Aside from the obvious medical stuff, I also suffered financially from the ordeal. I have not been able to work for the last year and now that I am healthy enough to work, the economy, combined with my long absence is a hurdle now that could not have happened at a worse time. I am completely broke, (borrowed the money to purchase this program) and am in the process of having to file bankruptcy.

Anyway, am I on the right track here? Bad time to ask since the program is already paid for I know... (the program is actually my substitute for therapy since my insurance will not cover therapy without a diagnosis, and I can't officially do the diagnosis thing for career reasons.) My doctor thinks I should be taking Lexapro for long term anxiety treatment, but I, like most people do not like the drug route. I did not need them before last years event, why should I need them now. In saying that I should mention that I quit smoking in the hospital and never restarted so have been off of cigarettes for over a year too. Maybe that has something to do with it as well. Anyone know?

Thanks for reading (listening)...

Paisleegreen
Posts: 1778
Joined: Mon Oct 25, 2010 5:27 pm

Re: Skeptical but will try anything

Post by Paisleegreen » Wed Jun 01, 2011 2:50 pm

Welcome, Fender! Wow, what an ordeal you have gone through! I can understand why you are waking up with these "visions" or "scary thoughts". I've had sort of the same thing and part of the thoughts or scary dreams comes from having anxiety. The mind is working on them while you sleep and then this causes your body to experience anxiety symptoms. Which in my case, I wake up extremely "scared" or have the scary feeling in the stomach feeling.

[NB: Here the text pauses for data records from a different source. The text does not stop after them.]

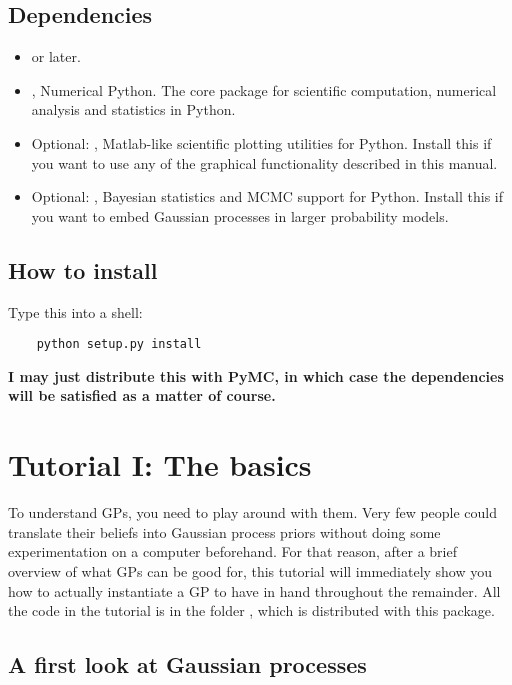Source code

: \documentclass{manual}
\begin{document}
\section{Dependencies}
\begin{itemize}
	\item {} or later.
	\item {}, Numerical Python. The core package for scientific computation, numerical analysis and statistics in Python.
	\item Optional: , Matlab-like scientific plotting utilities for Python. Install this if you want to use any of the graphical functionality described in this manual.
	\item Optional: , Bayesian statistics and MCMC support for Python. Install this if you want to embed Gaussian processes in larger probability models.
\end{itemize} 

\section{How to install}\label{sec:installing}

Type this into a shell:
\begin{verbatim}
	python setup.py install
\end{verbatim}
\textbf{I may just distribute this with PyMC, in which case the dependencies will be satisfied as a matter of course.}



\chapter{Tutorial I: The basics}\label{cha:basics} %


To understand GPs, you need to play around with them. Very few people could translate their beliefs into Gaussian process priors without doing some experimentation on a computer beforehand. For that reason, after a brief overview of what GPs can be good for, this tutorial will immediately show you how to actually instantiate a GP to have in hand throughout the remainder. All the code in the tutorial is in the folder , which is distributed with this package.

\section{A first look at Gaussian processes}\label{sec:firstlook}
\end{document}
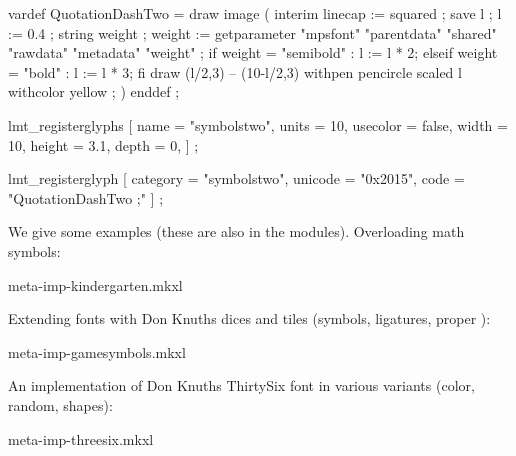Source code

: \typebuffer[font] \getbuffer[font]

\getbuffer[demo]

\page

\typebuffer[mpone][style=\tt\small\small]

\page

\startbuffer[mptwo]

    vardef QuotationDashTwo =
        draw image (
            interim linecap := squared ;
            save l ; l := 0.4 ;
            string weight ; weight := getparameter "mpsfont" "parentdata" "shared" "rawdata" "metadata" "weight" ;
            if     weight = "semibold" : l := l * 2;
            elseif weight = "bold"     : l := l * 3; fi
            draw (l/2,3) -- (10-l/2,3) withpen pencircle scaled l
            withcolor yellow ;
        )
    enddef ;

    lmt_registerglyphs [
        name     = "symbolstwo",
        units    = 10,
        usecolor = false,
        width    = 10,
        height   = 3.1,
        depth    = 0,
    ] ;

    lmt_registerglyph [
        category = "symbolstwo",
        unicode  = "0x2015",
        code     = "QuotationDashTwo ;"
    ] ;

\stopMPcalculation
\stopbuffer

\getbuffer[mptwo]

\startbuffer[font]

\stopbuffer

\typebuffer[font] \getbuffer[font]

\getbuffer[demo]

\page

\typebuffer[mptwo][style=\tt\small\small]

\stoptitle

\starttitle[title=More examples]

We give some examples (these are also in the modules). Overloading math
symbols:

\starttyping
meta-imp-kindergarten.mkxl
\stoptyping

Extending fonts with Don Knuths dices and tiles (symbols, ligatures, proper
\UNICODE):

\starttyping
meta-imp-gamesymbols.mkxl
\stoptyping

An implementation of Don Knuths ThirtySix font in various variants (color,
random, shapes):

\starttyping
meta-imp-threesix.mkxl
\stoptyping

\stopdocument
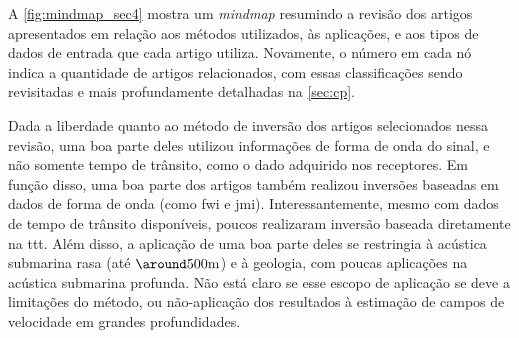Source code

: A \cref{fig:mindmap_sec4} mostra um \textsl{mindmap} resumindo a revisão dos artigos apresentados em relação aos métodos utilizados, às aplicações, e aos tipos de dados de entrada que cada artigo utiliza. Novamente, o número em cada nó indica a quantidade de artigos relacionados, com essas classificações sendo revisitadas e mais profundamente detalhadas na \cref{sec:cp}.

Dada a liberdade quanto ao método de inversão dos artigos selecionados nessa revisão, uma boa parte deles utilizou informações de forma de onda do sinal, e não somente tempo de trânsito, como o dado adquirido nos receptores. Em função disso, uma boa parte dos artigos também realizou inversões baseadas em dados de forma de onda (como \gls{fwi} e \gls{jmi}). Interessantemente, mesmo com dados de tempo de trânsito disponíveis, poucos realizaram inversão baseada diretamente na \gls{ttt}. Além disso, a aplicação de uma boa parte deles se restringia à acústica submarina rasa (até $\around500\si{\meter}$) e à geologia, com poucas aplicações na acústica submarina profunda. Não está claro se esse escopo de aplicação se deve a limitações do método, ou não-aplicação dos resultados à estimação de campos de velocidade em grandes profundidades.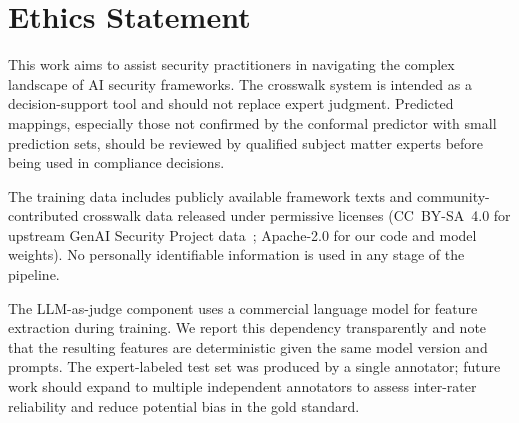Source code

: \section{Ethics Statement}
\label{sec:ethics}

This work aims to assist security practitioners in navigating the
complex landscape of AI security frameworks. The crosswalk system is
intended as a decision-support tool and should not replace expert
judgment. Predicted mappings, especially those not confirmed by the
conformal predictor with small prediction sets, should be reviewed by
qualified subject matter experts before being used in compliance
decisions.

The training data includes publicly available framework texts and
community-contributed crosswalk data released under permissive licenses
(CC~BY-SA~4.0 for upstream GenAI Security Project
data~\citep{genai_security_project}; Apache-2.0 for our code and model
weights). No personally identifiable information is used in any stage
of the pipeline.

The LLM-as-judge component uses a commercial language model for feature
extraction during training. We report this dependency transparently and
note that the resulting features are deterministic given the same model
version and prompts. The expert-labeled test set was produced by a
single annotator; future work should expand to multiple independent
annotators to assess inter-rater reliability and reduce potential bias
in the gold standard.

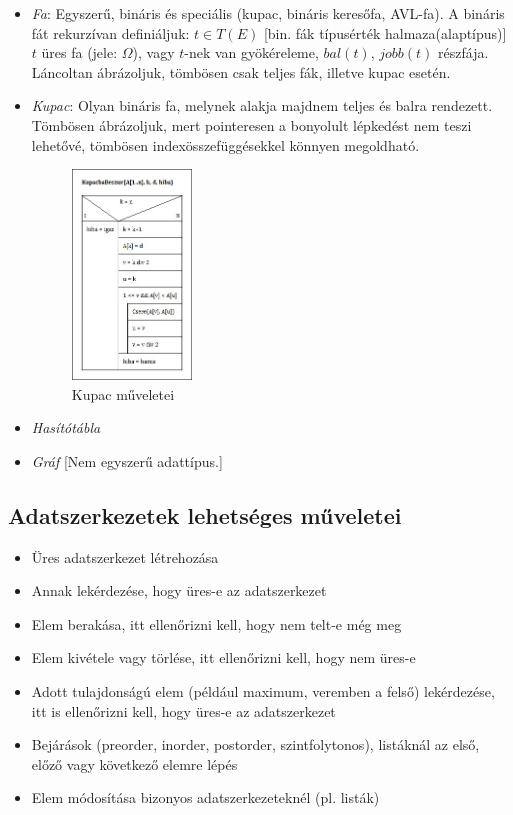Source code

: \documentclass[12pt,margin=0px]{article}
\begin{document}
\begin{itemize}
        \item \textit{Fa}: Egyszerű, bináris és speciális (kupac, bináris keresőfa, AVL-fa). A bináris fát rekurzívan definiáljuk: $t \in T(E)$ [bin. fák típusérték halmaza(alaptípus)] $t$ üres fa (jele: $\Omega$), vagy $t$-nek van gyökéreleme, $bal(t)$, $jobb(t)$ részfája. Láncoltan ábrázoljuk, tömbösen csak teljes fák, illetve kupac esetén.
        \item \textit{Kupac}: Olyan bináris fa, melynek alakja majdnem teljes és balra rendezett. Tömbösen ábrázoljuk, mert pointeresen a bonyolult lépkedést nem teszi lehetővé, tömbösen indexösszefüggésekkel könnyen megoldható.
		\begin{figure}[H]
			\centering
			\includegraphics[width=0.3\textwidth]{img/KupacbaBeszur.jpg}
			\caption{Kupac műveletei}
		\end{figure}
		\item \textit{Hasítótábla}
		\item \textit{Gráf} [Nem egyszerű adattípus.]
	\end{itemize}
	
	\subsection*{Adatszerkezetek lehetséges műveletei}
	
	\begin{itemize}
		\item Üres adatszerkezet létrehozása
		\item Annak lekérdezése, hogy üres-e az adatszerkezet
		\item Elem berakása, itt ellenőrizni kell, hogy nem telt-e még meg
		\item Elem kivétele vagy törlése, itt ellenőrizni kell, hogy nem üres-e
		\item Adott tulajdonságú elem (például maximum, veremben a felső) lekérdezése, itt is ellenőrizni kell, hogy üres-e az adatszerkezet
		\item Bejárások (preorder, inorder, postorder, szintfolytonos), listáknál az első, előző vagy következő elemre lépés
		\item Elem módosítása bizonyos adatszerkezeteknél (pl. listák)
	\end{itemize}
	
\end{document}
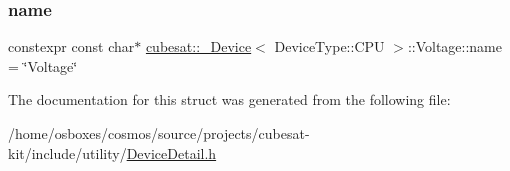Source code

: \subsubsection{\texorpdfstring{name}{name}}
{\footnotesize\ttfamily constexpr const char$\ast$ \hyperlink{structcubesat_1_1__Device}{cubesat\+::\+\_\+\+Device}$<$ Device\+Type\+::\+C\+PU $>$\+::Voltage\+::name = \char`\"{}Voltage\char`\"{}\hspace{0.3cm}{\ttfamily [static]}}



The documentation for this struct was generated from the following file\+:\begin{DoxyCompactItemize}
\item 
/home/osboxes/cosmos/source/projects/cubesat-\/kit/include/utility/\hyperlink{DeviceDetail_8h}{Device\+Detail.\+h}\end{DoxyCompactItemize}
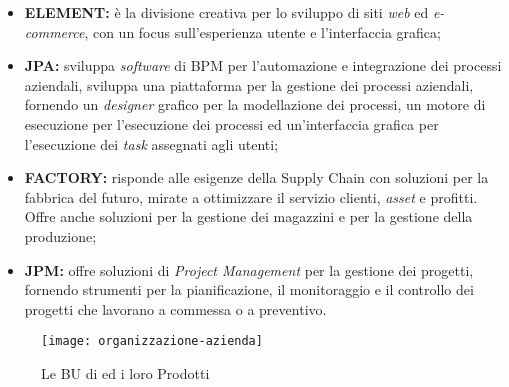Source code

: \begin{itemize}
\item \textbf{ELEMENT:} è la divisione creativa per lo sviluppo di siti \textit{web} ed \textit{e-commerce}, con un focus sull'esperienza utente e l'interfaccia grafica;
\item \textbf{JPA:} sviluppa \textit{software} di \gls{BPM} per l'automazione e integrazione dei processi aziendali, sviluppa una piattaforma per la gestione dei processi aziendali, fornendo un \textit{designer}  grafico per la modellazione dei processi, un motore di esecuzione per l'esecuzione dei processi ed un'interfaccia grafica per l'esecuzione dei \textit{task} assegnati agli utenti;
\item \textbf{FACTORY:} risponde alle esigenze della \gls{Supply Chain} con soluzioni per la fabbrica del futuro, mirate a ottimizzare il servizio clienti, \textit{asset} e profitti. Offre anche soluzioni per la gestione dei magazzini e per la gestione della produzione; 
\item \textbf{JPM:} offre soluzioni di \textit{\gls{Project Management}} per la gestione dei progetti, fornendo strumenti per la pianificazione, il monitoraggio e il controllo dei progetti che lavorano a commessa o a preventivo.
\end{itemize}

\begin{figure}[!h] 
  \centering 
  \texttt{[image: organizzazione-azienda]} 
  \caption{Le BU di {\azienda} ed i loro Prodotti\protect\footnotemark}
  \label{fig:organizzazione-azienda}
\end{figure}
\newpage

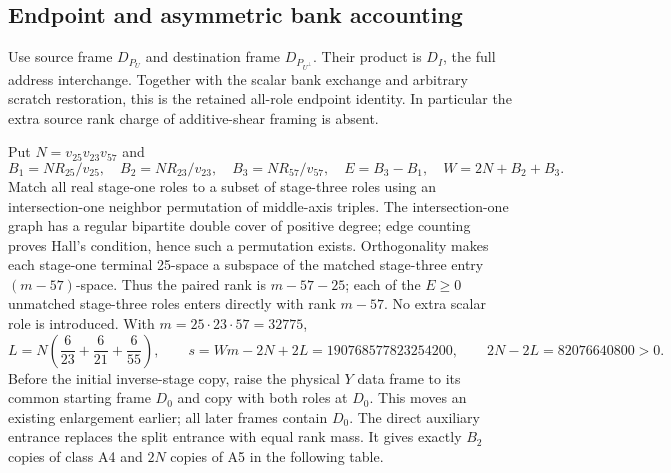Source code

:\subsection{Endpoint and asymmetric bank accounting}
Use source frame $D_{P_U}$ and destination frame $D_{P_{U^\perp}}$.
Their product is $D_I$, the full address interchange. Together with the
scalar bank exchange and arbitrary scratch restoration, this is the
retained all-role endpoint identity. In particular the extra source
rank charge of additive-shear framing is absent.

Put $N=v_{25}v_{23}v_{57}$ and
\[
 B_1=N R_{25}/v_{25},\quad B_2=N R_{23}/v_{23},\quad
 B_3=N R_{57}/v_{57},\quad E=B_3-B_1,\quad
 W=2N+B_2+B_3.
\]
Match all real stage-one roles to a subset of stage-three roles using
an intersection-one neighbor permutation of middle-axis triples.
The intersection-one graph has a regular bipartite double cover of
positive degree; edge counting proves Hall's condition, hence such a
permutation exists. Orthogonality makes each stage-one terminal
25-space a subspace of the matched stage-three entry $(m-57)$-space.
Thus the paired rank is $m-57-25$; each of the $E\ge0$ unmatched
stage-three roles enters directly with rank $m-57$. No extra scalar
role is introduced. With $m=25\cdot23\cdot57=32775$,
\[
 L=N\left(\frac6{23}+\frac6{21}+\frac6{55}\right),\qquad
 s=Wm-2N+2L=190768577823254200,
 \qquad 2N-2L=82076640800>0.
\]
Before the initial inverse-stage copy, raise the physical $Y$ data
frame to its common starting frame $D_0$ and copy with both roles at
$D_0$. This moves an existing enlargement earlier; all later frames
contain $D_0$. The direct auxiliary entrance replaces the split entrance
with equal rank mass. It gives exactly $B_2$ copies of class A4 and
$2N$ copies of A5 in the following table.
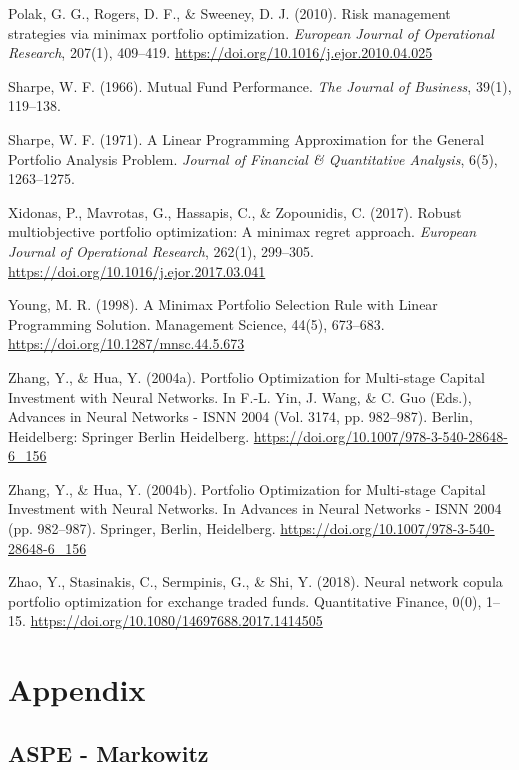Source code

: \documentclass[11pt]{article} %
\begin{document}
\begin{hangparas}{.25in}{1}
Polak, G. G., Rogers, D. F., \& Sweeney, D. J. (2010). Risk management strategies via minimax portfolio optimization.\emph{ European Journal of Operational Research}, 207(1), 409–419. \url{https://doi.org/10.1016/j.ejor.2010.04.025} 

Sharpe, W. F. (1966). Mutual Fund Performance. \emph{The Journal of Business}, 39(1), 119–138.

Sharpe, W. F. (1971). A Linear Programming Approximation for the General Portfolio Analysis Problem. \emph{Journal of Financial \& Quantitative Analysis}, 6(5), 1263–1275.

Xidonas, P., Mavrotas, G., Hassapis, C., \& Zopounidis, C. (2017). Robust multiobjective portfolio optimization: A minimax regret approach. \emph{European Journal of Operational Research}, 262(1), 299–305. \url{https://doi.org/10.1016/j.ejor.2017.03.041}

Young, M. R. (1998). A Minimax Portfolio Selection Rule with Linear Programming Solution. Management Science, 44(5), 673–683. \url{https://doi.org/10.1287/mnsc.44.5.673}

Zhang, Y., \& Hua, Y. (2004a). Portfolio Optimization for Multi-stage Capital Investment with Neural Networks. In F.-L. Yin, J. Wang, \& C. Guo (Eds.), Advances in Neural Networks - ISNN 2004 (Vol. 3174, pp. 982–987). Berlin, Heidelberg: Springer Berlin Heidelberg. \url{https://doi.org/10.1007/978-3-540-28648-6_156}

Zhang, Y., \& Hua, Y. (2004b). Portfolio Optimization for Multi-stage Capital Investment with Neural Networks. In Advances in Neural Networks - ISNN 2004 (pp. 982–987). Springer, Berlin, Heidelberg. \url{https://doi.org/10.1007/978-3-540-28648-6_156}

Zhao, Y., Stasinakis, C., Sermpinis, G., \& Shi, Y. (2018). Neural network copula portfolio optimization for exchange traded funds. Quantitative Finance, 0(0), 1–15. \url{https://doi.org/10.1080/14697688.2017.1414505}

\end{hangparas}


\section*{Appendix}

\subsection*{ASPE - Markowitz}
\end{document}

This has been my experience, and I know part of it is due to hormonal changes and weaning off of anti-depressants last year. My body reacted to not having them, when I experienced some stressful experiences. Anyway, it is a long story, written here somewhere. All I can say is that you will get better! :D And that I'm proud of you for quitting cig smoking, as Lucinda would be telling you that on Session 3.

I've gone through some extreme financial stresses in my married life and lost a sweet son to suicide, so all your symptoms are quite normal after the trials you have and are going through. since I first experienced my first panic attack last year, and the stressor that caused it. I have gone into a depressed and anxious state of mind and worry about getting older a lot. You have just gone through one of my worst fears, and you are a success story. All that you experienced with your illness is my future nightmare in my mind. So you made it! :) You are alive and well. Your finances will return, I've experienced that already and it isn't fun...but we are doing okay and have a successful small business.

We work our tails off for it, but we are surviving while others are not. And because of it we have been able to help others.